- Aim of the exercise
Using the listing below, select the lines with the word "rails" and copy them.

*** Opening Material for this task ***

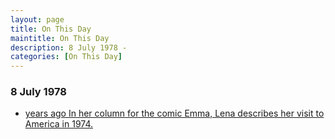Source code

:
 ```yaml
---
layout: page
title: On This Day
maintitle: On This Day
description: 8 July 1978 - 
categories: [On This Day]
---
```


### 8 July 1978
* [<span id="age"></span> years ago In her column for the comic Emma, Lena describes her visit to America in 1974.](/comics/emma/1978/07/08/emma.html)

<!-- Script for calculating number of years ago -->
<script>
var dob = '19780708';
var year = Number(dob.substr(0, 4));
var month = Number(dob.substr(4, 2)) - 1;
var day = Number(dob.substr(6, 2));
var today = new Date();
var age = today.getFullYear() - year;
if (today.getMonth() < month || (today.getMonth() == month && today.getDate() < day)) {
age--;
}
document.getElementById("age").innerHTML=age;
</script>

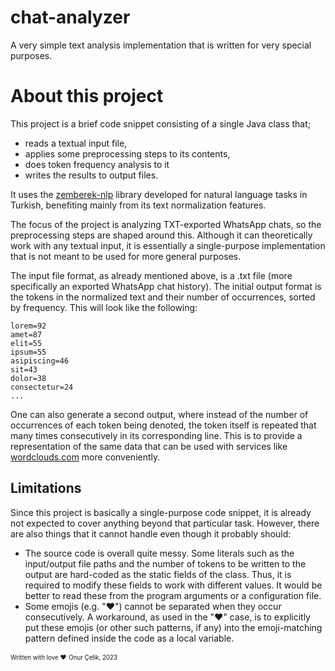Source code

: # chat-analyzer
A very simple text analysis implementation that is written for very special purposes.

# About this project

This project is a brief code snippet consisting of a single Java class that;

- reads a textual input file,
- applies some preprocessing steps to its contents,
- does token frequency analysis to it
- writes the results to output files.

It uses the [zemberek-nlp](https://github.com/ahmetaa/zemberek-nlp) library developed for natural language tasks in Turkish, benefiting mainly from its text normalization features.

The focus of the project is analyzing TXT-exported WhatsApp chats, so the preprocessing steps are shaped around this. Although it can theoretically work with any textual input, it is essentially a single-purpose implementation that is not meant to be used for more general purposes.

The input file format, as already mentioned above, is a .txt file (more specifically an exported WhatsApp chat history). The initial output format is the tokens in the normalized text and their number of occurrences, sorted by frequency. This will look like the following:

```
lorem=92
amet=87
elit=55
ipsum=55
asipiscing=46
sit=43
dolor=38
consectetur=24
...
```

One can also generate a second output, where instead of the number of occurrences of each token being denoted, the token itself is repeated that many times consecutively in its corresponding line. This is to provide a representation of the same data that can be used with services like [wordclouds.com](https://www.wordclouds.com/) more conveniently.

## Limitations
Since this project is basically a single-purpose code snippet, it is already not expected to cover anything beyond that particular task. However, there are also things that it cannot handle even though it probably should:

- The source code is overall quite messy. Some literals such as the input/output file paths and the number of tokens to be written to the output are hard-coded as the static fields of the class. Thus, it is required to modify these fields to work with different values. It would be better to read these from the program arguments or a configuration file.
- Some emojis (e.g. "♥️") cannot be separated when they occur consecutively. A workaround, as used in the "♥️" case, is to explicitly put these emojis (or other such patterns, if any) into the emoji-matching pattern defined inside the code as a local variable.

<sub><sup>Written with love ♥️</sup></sub>
<sub><sup>Onur Çelik, 2023</sup></sub>
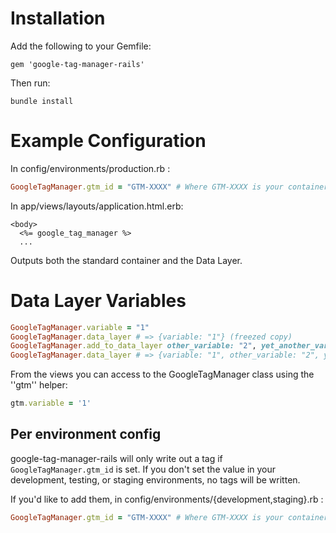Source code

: Installation
=============

Add the following to your Gemfile:

``
  gem 'google-tag-manager-rails'
``

Then run:

``
  bundle install
``

Example Configuration
====

In config/environments/production.rb :

```ruby
GoogleTagManager.gtm_id = "GTM-XXXX" # Where GTM-XXXX is your container ID from Google Tag Manager
```

In app/views/layouts/application.html.erb:

```erb
<body>
  <%= google_tag_manager %>
  ...
```

Outputs both the standard container and the Data Layer.

Data Layer Variables
====

```ruby
GoogleTagManager.variable = "1"
GoogleTagManager.data_layer # => {variable: "1"} (freezed copy)
GoogleTagManager.add_to_data_layer other_variable: "2", yet_another_variable: "3"
GoogleTagManager.data_layer # => {variable: "1", other_variable: "2", yet_another_variable: "3"} (freezed copy)
```

From the views you can access to the GoogleTagManager class using the ''gtm'' helper:

```ruby
gtm.variable = '1'
```

Per environment config
----

google-tag-manager-rails will only write out a tag if `GoogleTagManager.gtm_id` is set. If you don't set the value in your development, testing, or staging environments, no tags will be written.

If you'd like to add them, in config/environments/{development,staging}.rb :

```ruby
GoogleTagManager.gtm_id = "GTM-XXXX" # Where GTM-XXXX is your container ID from Google Tag Manager
```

*** Closing Material for this task ***

- Task output
  gem 'google-tag-manager-rails'
google-tag-manager-rails will only write out a tag if `GoogleTagManager.gtm_id` is set. If you don't set the value in your development, testing, or staging environments, no tags will be written.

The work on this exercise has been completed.